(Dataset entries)
..............................
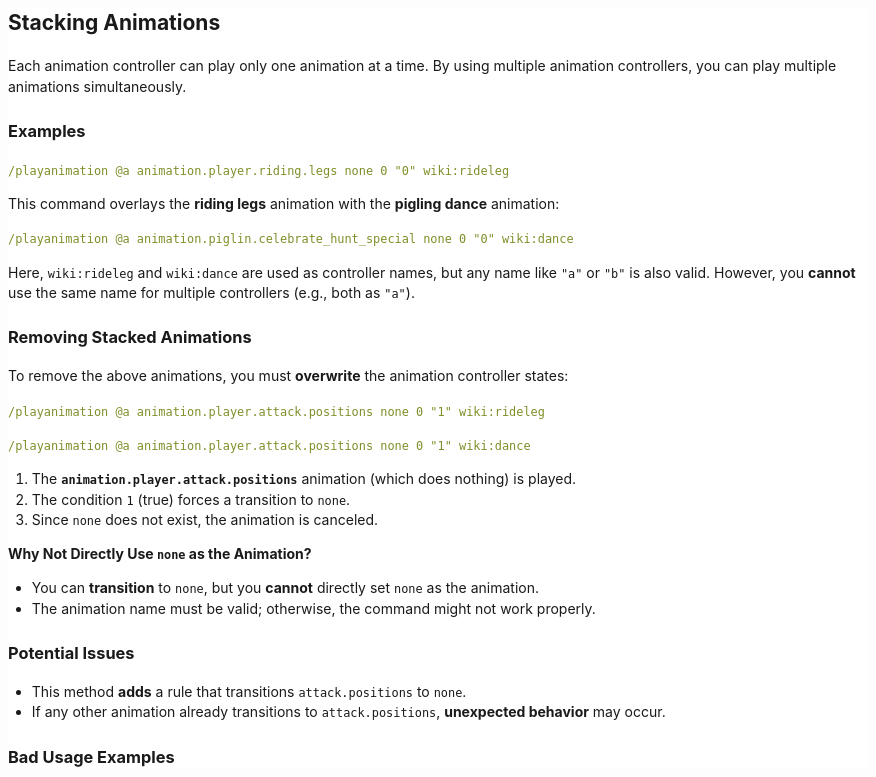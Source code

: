 ## Stacking Animations

Each animation controller can play only one animation at a time. By using multiple animation controllers, you can play multiple animations simultaneously.

### Examples

<CodeHeader></CodeHeader>

```yaml
/playanimation @a animation.player.riding.legs none 0 "0" wiki:rideleg
```

This command overlays the **riding legs** animation with the **pigling dance** animation:

<CodeHeader></CodeHeader>

```yaml
/playanimation @a animation.piglin.celebrate_hunt_special none 0 "0" wiki:dance
```

Here, `wiki:rideleg` and `wiki:dance` are used as controller names, but any name like `"a"` or `"b"` is also valid. However, you **cannot** use the same name for multiple controllers (e.g., both as `"a"`).

### Removing Stacked Animations

To remove the above animations, you must **overwrite** the animation controller states:

<CodeHeader></CodeHeader>

```yaml
/playanimation @a animation.player.attack.positions none 0 "1" wiki:rideleg
```

<CodeHeader></CodeHeader>

```yaml
/playanimation @a animation.player.attack.positions none 0 "1" wiki:dance
```

1. The **`animation.player.attack.positions`** animation (which does nothing) is played.
2. The condition `1` (true) forces a transition to `none`.
3. Since `none` does not exist, the animation is canceled.

**Why Not Directly Use `none` as the Animation?**

-   You can **transition** to `none`, but you **cannot** directly set `none` as the animation.
-   The animation name must be valid; otherwise, the command might not work properly.

### Potential Issues

-   This method **adds** a rule that transitions `attack.positions` to `none`.
-   If any other animation already transitions to `attack.positions`, **unexpected behavior** may occur.

### Bad Usage Examples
..............................
◆ WORK REQUEST ◆
Set down exactly the lines from the start of the records through the line containing "This command overlays", both included, and omit the pictures.

◆ RESULT OF THIS EXERCISE ◆
Source code

: ## Stacking Animations

Each animation controller can play only one animation at a time. By using multiple animation controllers, you can play multiple animations simultaneously.

### Examples

<CodeHeader></CodeHeader>

```yaml
/playanimation @a animation.player.riding.legs none 0 "0" wiki:rideleg
```

This command overlays the **riding legs** animation with the **pigling dance** animation:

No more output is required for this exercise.